Le cancer de la prostate présente une prolifération cellulaire lente couplée à une diminution de la mort cellulaire472, ce qui en fait une maladie relativement résistante aux agents chimiothérapeutiques. Si la privation en androgènes est dans un premier temps bénéfique, la maladie peut de nouveau progresser 1 à 2 ans plus tard : on parle alors de cancer de la prostate résistant à la castration. Cet aspect du cancer de la prostate a favorisé le développement, voire l’approbation, de nouveaux traitements venant au renfort des thérapies classiques (chirurgie, radiothérapie, curiethérapie, hormonothérapie et chimiothérapie, employant souvent le docetaxel) (©Les traitements du cancer de la prostate, collection Guides patients Cancer info, INCa, novembre 2010). La FDA a par exemple accepté le denosumab, un AcM humain, dans la prévention des complications squelettiques chez les patients atteints de métastase osseuse. L’implication de l’axe endothéline dans ce type de métastase confirme ici encore qu’ETAR est une cible de choix en thérapie anti-cancéreuse. Une partie de l’introduction a été dédiée aux essais cliniques portant sur l’efficacité des antagonistes chimiques des récepteurs des ET dans le traitement de certains cancers, notamment des antagonistes d’ETAR dans le cancer de la prostate résistant à la castration ; les résultats décevants de ces essais n’ont pu conduire à des autorisations de mise sur le marché.

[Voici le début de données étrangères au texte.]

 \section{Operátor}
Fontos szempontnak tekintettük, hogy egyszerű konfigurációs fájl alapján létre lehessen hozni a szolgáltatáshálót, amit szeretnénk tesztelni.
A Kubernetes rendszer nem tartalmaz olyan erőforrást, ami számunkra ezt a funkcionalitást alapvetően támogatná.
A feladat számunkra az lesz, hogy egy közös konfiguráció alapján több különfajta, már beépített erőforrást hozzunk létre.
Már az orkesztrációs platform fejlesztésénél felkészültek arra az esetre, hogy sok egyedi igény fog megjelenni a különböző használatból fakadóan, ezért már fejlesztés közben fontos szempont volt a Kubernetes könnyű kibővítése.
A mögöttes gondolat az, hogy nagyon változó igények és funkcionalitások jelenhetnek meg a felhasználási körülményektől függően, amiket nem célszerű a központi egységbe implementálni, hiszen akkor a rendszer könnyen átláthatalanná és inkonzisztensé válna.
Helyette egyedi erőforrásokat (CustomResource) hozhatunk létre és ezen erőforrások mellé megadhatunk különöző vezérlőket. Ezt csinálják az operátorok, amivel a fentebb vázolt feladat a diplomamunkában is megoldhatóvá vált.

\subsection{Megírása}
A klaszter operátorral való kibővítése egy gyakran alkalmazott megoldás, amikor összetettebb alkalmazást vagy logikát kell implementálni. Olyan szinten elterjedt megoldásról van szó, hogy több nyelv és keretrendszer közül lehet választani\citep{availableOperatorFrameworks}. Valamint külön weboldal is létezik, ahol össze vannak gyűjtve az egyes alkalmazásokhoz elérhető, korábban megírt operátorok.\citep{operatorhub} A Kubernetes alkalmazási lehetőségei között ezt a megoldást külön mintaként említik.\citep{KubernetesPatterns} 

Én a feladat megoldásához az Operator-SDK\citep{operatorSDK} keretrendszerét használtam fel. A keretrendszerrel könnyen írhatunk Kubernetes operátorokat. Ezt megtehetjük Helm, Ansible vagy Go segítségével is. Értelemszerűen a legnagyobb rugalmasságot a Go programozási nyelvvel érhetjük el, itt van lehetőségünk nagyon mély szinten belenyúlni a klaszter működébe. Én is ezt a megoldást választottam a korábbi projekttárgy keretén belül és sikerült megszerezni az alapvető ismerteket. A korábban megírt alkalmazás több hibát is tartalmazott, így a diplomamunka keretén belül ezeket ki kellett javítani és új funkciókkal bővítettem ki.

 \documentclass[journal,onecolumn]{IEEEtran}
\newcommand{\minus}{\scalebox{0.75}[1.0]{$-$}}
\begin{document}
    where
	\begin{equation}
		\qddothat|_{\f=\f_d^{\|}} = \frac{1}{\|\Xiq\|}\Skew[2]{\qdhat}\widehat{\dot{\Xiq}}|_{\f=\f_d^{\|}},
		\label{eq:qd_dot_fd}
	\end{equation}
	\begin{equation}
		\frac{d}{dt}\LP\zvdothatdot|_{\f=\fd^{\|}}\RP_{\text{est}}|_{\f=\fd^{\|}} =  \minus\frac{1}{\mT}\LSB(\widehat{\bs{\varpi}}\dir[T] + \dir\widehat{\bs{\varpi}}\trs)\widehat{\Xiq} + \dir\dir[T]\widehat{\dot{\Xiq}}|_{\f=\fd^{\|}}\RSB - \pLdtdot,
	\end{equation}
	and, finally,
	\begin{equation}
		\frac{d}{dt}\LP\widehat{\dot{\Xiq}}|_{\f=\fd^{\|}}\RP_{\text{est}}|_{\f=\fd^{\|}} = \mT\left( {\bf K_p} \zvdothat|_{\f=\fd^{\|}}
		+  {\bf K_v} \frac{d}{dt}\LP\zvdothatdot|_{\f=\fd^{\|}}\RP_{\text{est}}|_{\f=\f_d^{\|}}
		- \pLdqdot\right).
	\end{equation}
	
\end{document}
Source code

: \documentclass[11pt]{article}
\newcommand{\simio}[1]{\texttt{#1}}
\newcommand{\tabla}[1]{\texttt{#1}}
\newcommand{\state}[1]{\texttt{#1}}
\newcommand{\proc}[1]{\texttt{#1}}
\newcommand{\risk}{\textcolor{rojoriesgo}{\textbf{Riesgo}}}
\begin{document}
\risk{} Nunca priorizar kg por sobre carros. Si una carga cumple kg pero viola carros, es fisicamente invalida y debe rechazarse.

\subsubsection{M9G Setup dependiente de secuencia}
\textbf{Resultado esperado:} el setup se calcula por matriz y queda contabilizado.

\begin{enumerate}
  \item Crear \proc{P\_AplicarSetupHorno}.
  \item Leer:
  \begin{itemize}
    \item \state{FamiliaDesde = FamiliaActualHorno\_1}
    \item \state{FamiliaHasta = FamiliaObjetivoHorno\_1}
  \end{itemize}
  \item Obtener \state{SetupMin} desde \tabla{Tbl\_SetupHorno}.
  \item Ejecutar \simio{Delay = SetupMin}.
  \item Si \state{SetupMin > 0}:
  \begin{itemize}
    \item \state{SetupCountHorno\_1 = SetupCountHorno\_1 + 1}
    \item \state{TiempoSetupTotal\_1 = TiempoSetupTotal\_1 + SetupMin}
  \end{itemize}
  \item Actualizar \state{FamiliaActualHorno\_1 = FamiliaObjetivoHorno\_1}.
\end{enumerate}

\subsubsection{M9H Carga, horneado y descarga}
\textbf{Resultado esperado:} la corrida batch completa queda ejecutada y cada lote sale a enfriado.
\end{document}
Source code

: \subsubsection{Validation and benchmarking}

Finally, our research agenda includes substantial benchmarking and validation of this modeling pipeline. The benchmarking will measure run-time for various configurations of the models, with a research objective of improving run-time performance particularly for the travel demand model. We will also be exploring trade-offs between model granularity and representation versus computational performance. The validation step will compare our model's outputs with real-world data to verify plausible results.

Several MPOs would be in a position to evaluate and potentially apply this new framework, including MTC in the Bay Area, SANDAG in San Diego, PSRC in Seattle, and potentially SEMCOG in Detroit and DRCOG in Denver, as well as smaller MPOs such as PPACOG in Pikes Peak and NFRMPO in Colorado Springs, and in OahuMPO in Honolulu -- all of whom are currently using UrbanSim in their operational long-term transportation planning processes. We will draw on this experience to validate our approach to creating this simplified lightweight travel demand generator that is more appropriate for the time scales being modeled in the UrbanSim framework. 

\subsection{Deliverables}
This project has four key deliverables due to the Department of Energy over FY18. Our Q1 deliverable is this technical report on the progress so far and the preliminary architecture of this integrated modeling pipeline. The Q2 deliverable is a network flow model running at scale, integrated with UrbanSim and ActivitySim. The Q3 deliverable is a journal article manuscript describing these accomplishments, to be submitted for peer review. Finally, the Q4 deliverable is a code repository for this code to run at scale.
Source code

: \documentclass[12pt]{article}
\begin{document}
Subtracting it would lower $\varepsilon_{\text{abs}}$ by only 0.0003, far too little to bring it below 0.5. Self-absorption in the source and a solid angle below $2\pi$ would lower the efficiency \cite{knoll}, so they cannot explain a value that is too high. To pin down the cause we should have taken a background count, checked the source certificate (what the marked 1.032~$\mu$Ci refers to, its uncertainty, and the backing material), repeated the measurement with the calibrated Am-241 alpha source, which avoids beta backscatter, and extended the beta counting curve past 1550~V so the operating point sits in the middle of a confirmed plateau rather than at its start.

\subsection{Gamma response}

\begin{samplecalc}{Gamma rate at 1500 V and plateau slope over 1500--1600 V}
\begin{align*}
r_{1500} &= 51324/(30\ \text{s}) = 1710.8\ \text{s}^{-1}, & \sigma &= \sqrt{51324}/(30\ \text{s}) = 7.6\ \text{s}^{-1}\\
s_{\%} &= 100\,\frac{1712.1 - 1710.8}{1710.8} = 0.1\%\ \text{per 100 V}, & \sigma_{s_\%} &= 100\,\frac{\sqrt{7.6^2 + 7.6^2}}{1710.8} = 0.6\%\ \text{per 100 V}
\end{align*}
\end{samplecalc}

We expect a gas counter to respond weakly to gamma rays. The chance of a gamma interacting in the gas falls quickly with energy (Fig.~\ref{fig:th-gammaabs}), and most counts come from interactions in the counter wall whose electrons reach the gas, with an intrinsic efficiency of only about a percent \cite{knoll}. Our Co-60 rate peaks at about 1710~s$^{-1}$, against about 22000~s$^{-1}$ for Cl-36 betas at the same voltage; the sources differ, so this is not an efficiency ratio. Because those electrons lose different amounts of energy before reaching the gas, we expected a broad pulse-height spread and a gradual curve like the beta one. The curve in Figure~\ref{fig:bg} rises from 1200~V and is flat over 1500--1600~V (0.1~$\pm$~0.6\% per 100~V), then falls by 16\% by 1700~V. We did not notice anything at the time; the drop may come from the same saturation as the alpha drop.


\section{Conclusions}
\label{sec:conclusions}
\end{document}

D’une part, l’implication de l’activation du récepteur ETA dans l’agressivité des cancers de l’ovaire et de la prostate, et d’autre part, les moyens thérapeutiques actuels limités quant au traitement de ces cancers, justifient le ciblage d’ETAR pour ouvrir de nouvelles perspectives thérapeutiques. Les antagonistes chimiques d’ETAR ayant échoué dans les essais cliniques menés dans le cadre du cancer de la prostate, il est nécessaire de développer d’autres types de molécules contre ETAR. Des AcM dirigés contre ce RCPG auraient notamment les avantages de pouvoir entrer en compétition avec le ligand naturel du récepteur, de pouvoir exercer un effet antagoniste sur les voies de signalisations activées ou encore de pouvoir être couplés, permettant de ce fait une utilisation en diagnostic, en utilisant le récepteur comme un marqueur des cellules tumorales, ou en thérapie.